Word for word, set down the entries that follow.

(Stored data entries)
'''
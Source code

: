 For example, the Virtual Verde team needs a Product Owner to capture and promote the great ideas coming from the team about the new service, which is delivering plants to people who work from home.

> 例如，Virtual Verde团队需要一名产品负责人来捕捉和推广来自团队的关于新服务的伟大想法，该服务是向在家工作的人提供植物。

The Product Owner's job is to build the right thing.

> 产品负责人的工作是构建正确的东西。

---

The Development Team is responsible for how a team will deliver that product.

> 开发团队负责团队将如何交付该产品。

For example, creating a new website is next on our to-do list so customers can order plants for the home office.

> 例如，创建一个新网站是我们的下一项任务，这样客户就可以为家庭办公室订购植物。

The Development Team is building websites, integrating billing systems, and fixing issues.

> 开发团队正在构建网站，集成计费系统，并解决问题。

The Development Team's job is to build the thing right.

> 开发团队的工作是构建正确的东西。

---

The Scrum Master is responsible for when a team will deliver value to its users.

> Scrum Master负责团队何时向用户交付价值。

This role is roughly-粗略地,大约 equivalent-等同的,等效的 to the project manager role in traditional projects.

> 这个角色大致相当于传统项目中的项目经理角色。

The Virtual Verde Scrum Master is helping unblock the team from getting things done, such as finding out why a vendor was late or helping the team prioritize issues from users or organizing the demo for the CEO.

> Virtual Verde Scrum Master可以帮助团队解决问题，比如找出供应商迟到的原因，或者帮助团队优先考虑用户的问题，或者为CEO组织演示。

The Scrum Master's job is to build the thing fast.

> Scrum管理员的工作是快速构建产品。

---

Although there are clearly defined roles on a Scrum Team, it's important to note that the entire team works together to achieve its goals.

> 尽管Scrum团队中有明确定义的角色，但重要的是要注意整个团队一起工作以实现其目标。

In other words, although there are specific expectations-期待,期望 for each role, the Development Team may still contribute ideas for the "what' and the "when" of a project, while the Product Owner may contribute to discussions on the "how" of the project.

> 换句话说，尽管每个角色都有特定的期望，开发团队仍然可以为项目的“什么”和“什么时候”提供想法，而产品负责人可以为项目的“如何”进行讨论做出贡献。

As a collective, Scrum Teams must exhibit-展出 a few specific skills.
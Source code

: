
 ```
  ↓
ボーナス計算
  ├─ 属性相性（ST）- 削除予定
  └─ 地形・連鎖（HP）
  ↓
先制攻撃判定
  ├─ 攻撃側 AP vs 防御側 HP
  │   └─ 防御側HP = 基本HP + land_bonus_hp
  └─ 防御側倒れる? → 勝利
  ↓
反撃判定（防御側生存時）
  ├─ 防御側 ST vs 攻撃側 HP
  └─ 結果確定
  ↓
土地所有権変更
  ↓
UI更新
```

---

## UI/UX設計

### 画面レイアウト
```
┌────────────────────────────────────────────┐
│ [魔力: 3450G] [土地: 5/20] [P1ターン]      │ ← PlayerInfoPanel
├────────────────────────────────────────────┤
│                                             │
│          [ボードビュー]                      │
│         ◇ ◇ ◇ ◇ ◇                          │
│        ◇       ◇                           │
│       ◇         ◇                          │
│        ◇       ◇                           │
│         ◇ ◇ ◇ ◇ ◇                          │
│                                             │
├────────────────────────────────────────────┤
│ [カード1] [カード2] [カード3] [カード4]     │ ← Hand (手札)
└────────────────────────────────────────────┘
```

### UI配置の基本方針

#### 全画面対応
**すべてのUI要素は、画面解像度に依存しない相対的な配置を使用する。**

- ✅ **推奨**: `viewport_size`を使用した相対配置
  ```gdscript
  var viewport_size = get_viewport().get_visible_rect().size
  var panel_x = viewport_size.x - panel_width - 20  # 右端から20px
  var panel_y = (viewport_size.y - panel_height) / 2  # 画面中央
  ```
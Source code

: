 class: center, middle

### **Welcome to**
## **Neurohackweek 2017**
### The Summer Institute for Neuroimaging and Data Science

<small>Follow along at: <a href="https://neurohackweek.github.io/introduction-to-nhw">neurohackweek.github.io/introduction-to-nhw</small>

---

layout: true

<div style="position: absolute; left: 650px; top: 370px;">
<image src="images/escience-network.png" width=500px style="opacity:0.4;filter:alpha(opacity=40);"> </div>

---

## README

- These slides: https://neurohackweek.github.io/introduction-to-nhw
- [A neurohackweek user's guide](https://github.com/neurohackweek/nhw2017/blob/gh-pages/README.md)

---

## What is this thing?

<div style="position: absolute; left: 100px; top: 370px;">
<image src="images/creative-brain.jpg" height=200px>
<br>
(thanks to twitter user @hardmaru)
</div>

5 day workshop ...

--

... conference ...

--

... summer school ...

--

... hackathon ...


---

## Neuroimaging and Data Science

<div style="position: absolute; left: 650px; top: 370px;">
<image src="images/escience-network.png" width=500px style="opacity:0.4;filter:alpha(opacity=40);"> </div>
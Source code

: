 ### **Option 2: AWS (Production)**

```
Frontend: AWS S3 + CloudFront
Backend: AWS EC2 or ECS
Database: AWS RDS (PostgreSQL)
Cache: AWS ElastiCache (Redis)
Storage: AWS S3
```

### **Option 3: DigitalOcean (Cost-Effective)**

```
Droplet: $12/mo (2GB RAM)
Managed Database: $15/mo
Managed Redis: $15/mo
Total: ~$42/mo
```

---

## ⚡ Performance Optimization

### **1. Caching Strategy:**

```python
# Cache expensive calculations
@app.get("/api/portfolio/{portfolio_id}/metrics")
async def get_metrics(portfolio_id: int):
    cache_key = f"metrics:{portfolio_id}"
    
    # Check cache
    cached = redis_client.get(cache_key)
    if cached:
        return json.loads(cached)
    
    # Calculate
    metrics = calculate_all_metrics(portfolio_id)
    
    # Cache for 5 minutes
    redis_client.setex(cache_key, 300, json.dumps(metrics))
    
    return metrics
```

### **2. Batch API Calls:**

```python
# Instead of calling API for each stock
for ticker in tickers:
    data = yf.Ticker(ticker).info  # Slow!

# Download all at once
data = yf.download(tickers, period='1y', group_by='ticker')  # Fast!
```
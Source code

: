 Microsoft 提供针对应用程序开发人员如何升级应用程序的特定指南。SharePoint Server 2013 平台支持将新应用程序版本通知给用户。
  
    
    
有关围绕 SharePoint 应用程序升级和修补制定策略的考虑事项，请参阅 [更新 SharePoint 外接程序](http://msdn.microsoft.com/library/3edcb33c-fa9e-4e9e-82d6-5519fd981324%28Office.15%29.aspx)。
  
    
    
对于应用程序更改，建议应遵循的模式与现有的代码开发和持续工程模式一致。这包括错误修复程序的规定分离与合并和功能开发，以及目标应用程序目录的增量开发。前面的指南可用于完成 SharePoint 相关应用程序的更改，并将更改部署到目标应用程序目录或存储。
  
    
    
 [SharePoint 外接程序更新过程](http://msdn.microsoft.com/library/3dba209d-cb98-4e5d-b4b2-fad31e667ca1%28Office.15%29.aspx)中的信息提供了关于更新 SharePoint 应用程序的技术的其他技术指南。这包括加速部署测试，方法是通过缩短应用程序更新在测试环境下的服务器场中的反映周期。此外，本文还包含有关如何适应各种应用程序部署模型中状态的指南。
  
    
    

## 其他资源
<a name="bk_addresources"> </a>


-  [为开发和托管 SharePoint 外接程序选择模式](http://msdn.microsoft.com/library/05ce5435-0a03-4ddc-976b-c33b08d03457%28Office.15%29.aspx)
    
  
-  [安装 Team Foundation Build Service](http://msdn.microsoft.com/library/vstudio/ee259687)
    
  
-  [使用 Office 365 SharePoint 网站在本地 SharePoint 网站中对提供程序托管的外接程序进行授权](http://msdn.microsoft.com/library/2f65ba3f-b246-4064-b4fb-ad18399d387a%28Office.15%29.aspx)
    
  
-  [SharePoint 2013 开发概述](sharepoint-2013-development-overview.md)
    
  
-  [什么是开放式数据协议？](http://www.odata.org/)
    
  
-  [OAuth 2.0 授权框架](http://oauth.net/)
'''
* [Task result]:
Source code

: For example, the Virtual Verde team needs a Product Owner to capture and promote the great ideas coming from the team about the new service, which is delivering plants to people who work from home.

> 例如，Virtual Verde团队需要一名产品负责人来捕捉和推广来自团队的关于新服务的伟大想法，该服务是向在家工作的人提供植物。

The Product Owner's job is to build the right thing.

> 产品负责人的工作是构建正确的东西。

---

The Development Team is responsible for how a team will deliver that product.

> 开发团队负责团队将如何交付该产品。

For example, creating a new website is next on our to-do list so customers can order plants for the home office.

> 例如，创建一个新网站是我们的下一项任务，这样客户就可以为家庭办公室订购植物。

The Development Team is building websites, integrating billing systems, and fixing issues.

> 开发团队正在构建网站，集成计费系统，并解决问题。

The Development Team's job is to build the thing right.

> 开发团队的工作是构建正确的东西。

---

The Scrum Master is responsible for when a team will deliver value to its users.

> Scrum Master负责团队何时向用户交付价值。

This role is roughly-粗略地,大约 equivalent-等同的,等效的 to the project manager role in traditional projects.

> 这个角色大致相当于传统项目中的项目经理角色。

The Virtual Verde Scrum Master is helping unblock the team from getting things done, such as finding out why a vendor was late or helping the team prioritize issues from users or organizing the demo for the CEO.

> Virtual Verde Scrum Master可以帮助团队解决问题，比如找出供应商迟到的原因，或者帮助团队优先考虑用户的问题，或者为CEO组织演示。

The Scrum Master's job is to build the thing fast.

> Scrum管理员的工作是快速构建产品。

---

Although there are clearly defined roles on a Scrum Team, it's important to note that the entire team works together to achieve its goals.

> 尽管Scrum团队中有明确定义的角色，但重要的是要注意整个团队一起工作以实现其目标。

In other words, although there are specific expectations-期待,期望 for each role, the Development Team may still contribute ideas for the "what' and the "when" of a project, while the Product Owner may contribute to discussions on the "how" of the project.

> 换句话说，尽管每个角色都有特定的期望，开发团队仍然可以为项目的“什么”和“什么时候”提供想法，而产品负责人可以为项目的“如何”进行讨论做出贡献。

As a collective, Scrum Teams must exhibit-展出 a few specific skills.
Source code

:
 ```
  ↓
ボーナス計算
  ├─ 属性相性（ST）- 削除予定
  └─ 地形・連鎖（HP）
  ↓
先制攻撃判定
  ├─ 攻撃側 AP vs 防御側 HP
  │   └─ 防御側HP = 基本HP + land_bonus_hp
  └─ 防御側倒れる? → 勝利
  ↓
反撃判定（防御側生存時）
  ├─ 防御側 ST vs 攻撃側 HP
  └─ 結果確定
  ↓
土地所有権変更
  ↓
UI更新
```

---

## UI/UX設計

### 画面レイアウト
```
┌────────────────────────────────────────────┐
│ [魔力: 3450G] [土地: 5/20] [P1ターン]      │ ← PlayerInfoPanel
├────────────────────────────────────────────┤
│                                             │
│          [ボードビュー]                      │
│         ◇ ◇ ◇ ◇ ◇                          │
│        ◇       ◇                           │
│       ◇         ◇                          │
│        ◇       ◇                           │
│         ◇ ◇ ◇ ◇ ◇                          │
│                                             │
├────────────────────────────────────────────┤
│ [カード1] [カード2] [カード3] [カード4]     │ ← Hand (手札)
└────────────────────────────────────────────┘
```

### UI配置の基本方針

#### 全画面対応
**すべてのUI要素は、画面解像度に依存しない相対的な配置を使用する。**

- ✅ **推奨**: `viewport_size`を使用した相対配置
  ```gdscript
  var viewport_size = get_viewport().get_visible_rect().size
  var panel_x = viewport_size.x - panel_width - 20  # 右端から20px
  var panel_y = (viewport_size.y - panel_height) / 2  # 画面中央
  ```
Source code

: class: center, middle

### **Welcome to**
## **Neurohackweek 2017**
### The Summer Institute for Neuroimaging and Data Science

<small>Follow along at: <a href="https://neurohackweek.github.io/introduction-to-nhw">neurohackweek.github.io/introduction-to-nhw</small>

---

layout: true

<div style="position: absolute; left: 650px; top: 370px;">
<image src="images/escience-network.png" width=500px style="opacity:0.4;filter:alpha(opacity=40);"> </div>

---

## README

- These slides: https://neurohackweek.github.io/introduction-to-nhw
- [A neurohackweek user's guide](https://github.com/neurohackweek/nhw2017/blob/gh-pages/README.md)

---

## What is this thing?

<div style="position: absolute; left: 100px; top: 370px;">
<image src="images/creative-brain.jpg" height=200px>
<br>
(thanks to twitter user @hardmaru)
</div>

5 day workshop ...

--

... conference ...

--

... summer school ...

--

... hackathon ...


---

## Neuroimaging and Data Science

<div style="position: absolute; left: 650px; top: 370px;">
<image src="images/escience-network.png" width=500px style="opacity:0.4;filter:alpha(opacity=40);"> </div>
Source code

: ### **Option 2: AWS (Production)**

```
Frontend: AWS S3 + CloudFront
Backend: AWS EC2 or ECS
Database: AWS RDS (PostgreSQL)
Cache: AWS ElastiCache (Redis)
Storage: AWS S3
```

### **Option 3: DigitalOcean (Cost-Effective)**

```
Droplet: $12/mo (2GB RAM)
Managed Database: $15/mo
Managed Redis: $15/mo
Total: ~$42/mo
```

---

## ⚡ Performance Optimization

### **1. Caching Strategy:**

```python
# Cache expensive calculations
@app.get("/api/portfolio/{portfolio_id}/metrics")
async def get_metrics(portfolio_id: int):
    cache_key = f"metrics:{portfolio_id}"
    
    # Check cache
    cached = redis_client.get(cache_key)
    if cached:
        return json.loads(cached)
    
    # Calculate
    metrics = calculate_all_metrics(portfolio_id)
    
    # Cache for 5 minutes
    redis_client.setex(cache_key, 300, json.dumps(metrics))
    
    return metrics
```

### **2. Batch API Calls:**

```python
# Instead of calling API for each stock
for ticker in tickers:
    data = yf.Ticker(ticker).info  # Slow!

# Download all at once
data = yf.download(tickers, period='1y', group_by='ticker')  # Fast!
```
Source code

: Microsoft 提供针对应用程序开发人员如何升级应用程序的特定指南。SharePoint Server 2013 平台支持将新应用程序版本通知给用户。
  
    
    
有关围绕 SharePoint 应用程序升级和修补制定策略的考虑事项，请参阅 [更新 SharePoint 外接程序](http://msdn.microsoft.com/library/3edcb33c-fa9e-4e9e-82d6-5519fd981324%28Office.15%29.aspx)。
  
    
    
对于应用程序更改，建议应遵循的模式与现有的代码开发和持续工程模式一致。这包括错误修复程序的规定分离与合并和功能开发，以及目标应用程序目录的增量开发。前面的指南可用于完成 SharePoint 相关应用程序的更改，并将更改部署到目标应用程序目录或存储。
  
    
    
 [SharePoint 外接程序更新过程](http://msdn.microsoft.com/library/3dba209d-cb98-4e5d-b4b2-fad31e667ca1%28Office.15%29.aspx)中的信息提供了关于更新 SharePoint 应用程序的技术的其他技术指南。这包括加速部署测试，方法是通过缩短应用程序更新在测试环境下的服务器场中的反映周期。此外，本文还包含有关如何适应各种应用程序部署模型中状态的指南。
  
    
    

## 其他资源
<a name="bk_addresources"> </a>


-  [为开发和托管 SharePoint 外接程序选择模式](http://msdn.microsoft.com/library/05ce5435-0a03-4ddc-976b-c33b08d03457%28Office.15%29.aspx)
    
  
-  [安装 Team Foundation Build Service](http://msdn.microsoft.com/library/vstudio/ee259687)
    
  
-  [使用 Office 365 SharePoint 网站在本地 SharePoint 网站中对提供程序托管的外接程序进行授权](http://msdn.microsoft.com/library/2f65ba3f-b246-4064-b4fb-ad18399d387a%28Office.15%29.aspx)
    
  
-  [SharePoint 2013 开发概述](sharepoint-2013-development-overview.md)
    
  
-  [什么是开放式数据协议？](http://www.odata.org/)
    
  
-  [OAuth 2.0 授权框架](http://oauth.net/)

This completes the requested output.